*What needs to be done*: The listing below is the input. Say how many of its lines contain "table", giving the number alone.

[Opening Input section]

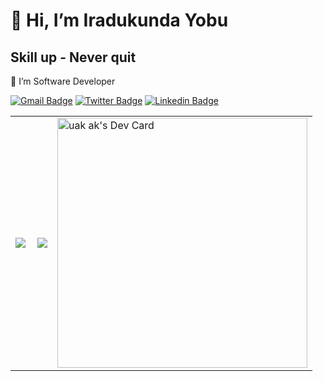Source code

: #  👋 Hi, I’m Iradukunda Yobu
## Skill up - Never quit

👀 I’m Software Developer  

[![Gmail Badge](https://img.shields.io/badge/-gmail-c14438?style=flat-square&logo=Gmail&logoColor=white&link=mailto:yobuir@gmail.com)](mailto:yobuir@gmail.com)  [![Twitter Badge](https://img.shields.io/badge/-@Yobu-1ca0f1?style=flat-square&labelColor=1ca0f1&logo=twitter&logoColor=white&link=https://twitter.com/job10236901)](https://twitter.com/job10236901)  [![Linkedin Badge](https://img.shields.io/badge/-yobu-blue?style=flat-square&logo=Linkedin&logoColor=white&link=https://www.linkedin.com/in/jonathangin/)](https://www.linkedin.com/in/yobu/)


<table width="100%"  border="0" cellpadding="0" cellspacing="0"><tr>
<td align="center">
<img align="left" src="https://github-readme-stats.vercel.app/api?username=jobeuse&show_icons=true&theme=dracula" />
</td>
<td align="center">
<a href="https://github.com/jobeuse">
<img src="https://github-readme-stats.vercel.app/api/top-langs/?username=jobeuse&layout=compact" />
</a>
</td>
  <td>
     <a href="https://app.daily.dev/IrYobu"><img src="https://api.daily.dev/devcards/3cf99f9aac584a29ba256e9f1abb0150.png?r=nea" width="400" alt="uak ak's Dev Card"/</a>

  </td>
</tr>
</table>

[Closing Input section]

*Task result*: 2